To demonstrate this in action, we’re releasing fine-tuned OlmoEarth models for real-world challenges such as mangrove classification, crop-type and cropland mapping, and forest-fire fuel classification. These were developed with organizations across multiple regions and are ready for adaptation to new areas.
The next family of OlmoEarth foundation models, already in development and expected to be released next year, expands into new sectors like humanitarian response with support for weather data and additional modalities.
4 What is “multi-modal” for planets?
We are usd to foundation models being multi-modal, handling text and images, or images and audio. For GFMs the multi-modality we need to care about is sensor modality satelite photos, wind gauges, ocean buoys, radar, LiDAR, etc. GFMs are distinct from general-domain foundation models (like GPT-4 or Stable Diffusion) because they are designed to solve challenges unique to geospatial data. The primary challenge is the need to “facilitate the processing of multi-modal data from different satellites” and sensor types. Overviews here: (Yang et al. 2025; Yu et al. 2025) Key terms
Modality Heterogeneity: This refers to the fundamental disparities between data sources, including differences in “imaging physics, viewpoint, spatial and temporal resolution, spectral range, and noise”. A multi-modal GFM must be able to fuse optical imagery, radar (SAR), LiDAR point clouds, and textual or vector data.
Distribution Shifts: Sensors have different “spatial coverage” and “revisit frequency”. This results in data imbalance and sparsity across modalities , which can introduce biases and limit the model’s generalization capabilities.

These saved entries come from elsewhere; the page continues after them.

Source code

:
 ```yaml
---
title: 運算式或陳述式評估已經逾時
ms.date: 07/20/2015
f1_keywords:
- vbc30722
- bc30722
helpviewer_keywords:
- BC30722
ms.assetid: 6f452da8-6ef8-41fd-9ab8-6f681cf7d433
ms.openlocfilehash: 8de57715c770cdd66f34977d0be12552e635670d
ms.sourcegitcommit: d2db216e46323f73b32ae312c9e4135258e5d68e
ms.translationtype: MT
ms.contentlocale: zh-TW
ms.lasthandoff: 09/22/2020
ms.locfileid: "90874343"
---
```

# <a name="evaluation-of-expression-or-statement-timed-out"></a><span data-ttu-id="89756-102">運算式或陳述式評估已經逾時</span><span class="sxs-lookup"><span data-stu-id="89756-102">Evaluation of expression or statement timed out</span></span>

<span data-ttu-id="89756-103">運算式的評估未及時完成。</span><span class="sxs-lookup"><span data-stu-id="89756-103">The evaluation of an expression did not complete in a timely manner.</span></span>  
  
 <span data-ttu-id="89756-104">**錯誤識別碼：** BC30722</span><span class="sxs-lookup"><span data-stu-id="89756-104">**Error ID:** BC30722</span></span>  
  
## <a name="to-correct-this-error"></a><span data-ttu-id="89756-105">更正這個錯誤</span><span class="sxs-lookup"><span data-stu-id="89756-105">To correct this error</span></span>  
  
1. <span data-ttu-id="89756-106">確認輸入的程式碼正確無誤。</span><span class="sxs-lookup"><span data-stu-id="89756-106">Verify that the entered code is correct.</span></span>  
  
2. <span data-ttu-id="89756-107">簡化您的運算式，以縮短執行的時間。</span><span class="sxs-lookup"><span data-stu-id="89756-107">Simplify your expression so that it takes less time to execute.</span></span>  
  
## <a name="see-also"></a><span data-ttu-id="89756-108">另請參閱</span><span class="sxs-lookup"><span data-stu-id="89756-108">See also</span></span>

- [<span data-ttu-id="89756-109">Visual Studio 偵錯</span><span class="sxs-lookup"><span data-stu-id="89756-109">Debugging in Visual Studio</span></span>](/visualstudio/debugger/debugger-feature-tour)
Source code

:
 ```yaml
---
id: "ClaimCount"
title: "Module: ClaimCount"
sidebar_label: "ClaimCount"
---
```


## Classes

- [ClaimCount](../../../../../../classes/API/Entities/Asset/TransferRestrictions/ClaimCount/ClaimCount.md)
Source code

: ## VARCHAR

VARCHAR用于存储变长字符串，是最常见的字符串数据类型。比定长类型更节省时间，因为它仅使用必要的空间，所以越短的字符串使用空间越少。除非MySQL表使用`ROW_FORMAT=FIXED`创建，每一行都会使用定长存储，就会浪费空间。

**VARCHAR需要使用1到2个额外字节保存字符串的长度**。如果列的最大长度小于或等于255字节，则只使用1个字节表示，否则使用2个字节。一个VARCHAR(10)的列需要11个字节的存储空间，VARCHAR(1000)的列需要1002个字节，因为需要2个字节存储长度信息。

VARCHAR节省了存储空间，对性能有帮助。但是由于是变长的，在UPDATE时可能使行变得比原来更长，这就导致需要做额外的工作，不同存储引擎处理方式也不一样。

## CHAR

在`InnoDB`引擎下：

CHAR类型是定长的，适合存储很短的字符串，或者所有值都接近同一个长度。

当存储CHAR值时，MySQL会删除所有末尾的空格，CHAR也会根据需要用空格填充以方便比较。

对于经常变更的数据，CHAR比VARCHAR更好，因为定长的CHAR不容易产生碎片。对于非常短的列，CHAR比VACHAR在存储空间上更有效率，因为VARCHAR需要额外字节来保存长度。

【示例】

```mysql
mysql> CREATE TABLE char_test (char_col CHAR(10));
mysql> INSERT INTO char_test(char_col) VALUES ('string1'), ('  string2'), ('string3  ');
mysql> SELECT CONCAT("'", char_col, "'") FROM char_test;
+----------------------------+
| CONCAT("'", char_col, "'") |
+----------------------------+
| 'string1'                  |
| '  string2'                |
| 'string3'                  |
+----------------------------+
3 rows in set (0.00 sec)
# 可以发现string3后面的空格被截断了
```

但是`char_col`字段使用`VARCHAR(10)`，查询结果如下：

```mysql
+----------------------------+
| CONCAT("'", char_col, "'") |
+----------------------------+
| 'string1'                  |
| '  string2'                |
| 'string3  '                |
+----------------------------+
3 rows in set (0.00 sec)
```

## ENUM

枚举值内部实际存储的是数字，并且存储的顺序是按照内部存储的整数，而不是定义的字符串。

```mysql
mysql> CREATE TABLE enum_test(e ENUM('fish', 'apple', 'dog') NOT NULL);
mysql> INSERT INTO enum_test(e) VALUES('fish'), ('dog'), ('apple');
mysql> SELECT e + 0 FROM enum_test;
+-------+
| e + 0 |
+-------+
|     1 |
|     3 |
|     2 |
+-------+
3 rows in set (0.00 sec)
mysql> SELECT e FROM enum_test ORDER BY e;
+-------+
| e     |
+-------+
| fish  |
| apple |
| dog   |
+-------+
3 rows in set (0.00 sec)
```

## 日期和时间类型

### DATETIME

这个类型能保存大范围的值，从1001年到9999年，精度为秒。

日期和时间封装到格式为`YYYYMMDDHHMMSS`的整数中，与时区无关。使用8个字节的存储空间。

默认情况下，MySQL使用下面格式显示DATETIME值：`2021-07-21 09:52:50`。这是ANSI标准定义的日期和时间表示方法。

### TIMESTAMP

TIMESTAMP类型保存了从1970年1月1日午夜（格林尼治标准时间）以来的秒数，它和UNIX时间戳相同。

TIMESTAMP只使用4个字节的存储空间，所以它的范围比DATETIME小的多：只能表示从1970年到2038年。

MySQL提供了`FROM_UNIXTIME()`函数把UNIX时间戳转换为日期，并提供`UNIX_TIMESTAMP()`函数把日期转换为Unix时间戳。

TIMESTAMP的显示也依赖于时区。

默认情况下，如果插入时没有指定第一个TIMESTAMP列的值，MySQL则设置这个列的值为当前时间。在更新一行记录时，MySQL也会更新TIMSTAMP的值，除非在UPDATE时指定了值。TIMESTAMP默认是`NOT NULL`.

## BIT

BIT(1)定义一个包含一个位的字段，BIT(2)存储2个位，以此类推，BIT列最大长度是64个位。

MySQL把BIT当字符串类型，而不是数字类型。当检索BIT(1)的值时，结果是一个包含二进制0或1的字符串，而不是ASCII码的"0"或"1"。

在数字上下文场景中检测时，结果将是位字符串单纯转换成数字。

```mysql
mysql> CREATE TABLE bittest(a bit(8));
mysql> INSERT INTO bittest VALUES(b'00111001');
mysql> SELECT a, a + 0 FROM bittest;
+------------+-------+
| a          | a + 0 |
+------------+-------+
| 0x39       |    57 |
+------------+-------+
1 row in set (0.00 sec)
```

Semantic Gap: This is the “intrinsic disconnect between low-level pixel data and high-level conceptual understanding” (Yang et al. 2025). This gap is particularly wide in the geospatial domain. For example, recent research notes that even powerful Large Language Models (LLMs) struggle significantly with “qualitative spatial reasoning” and “executing spatial tasks from implicit textual descriptions involving coordinates”.
The GFM attempts to bridge this semantic gap by throwing data into it. The self-supervised, multi-modal pre-training of models is designed to learn a unified representation of these heterogeneous, sparse, and noisy data streams.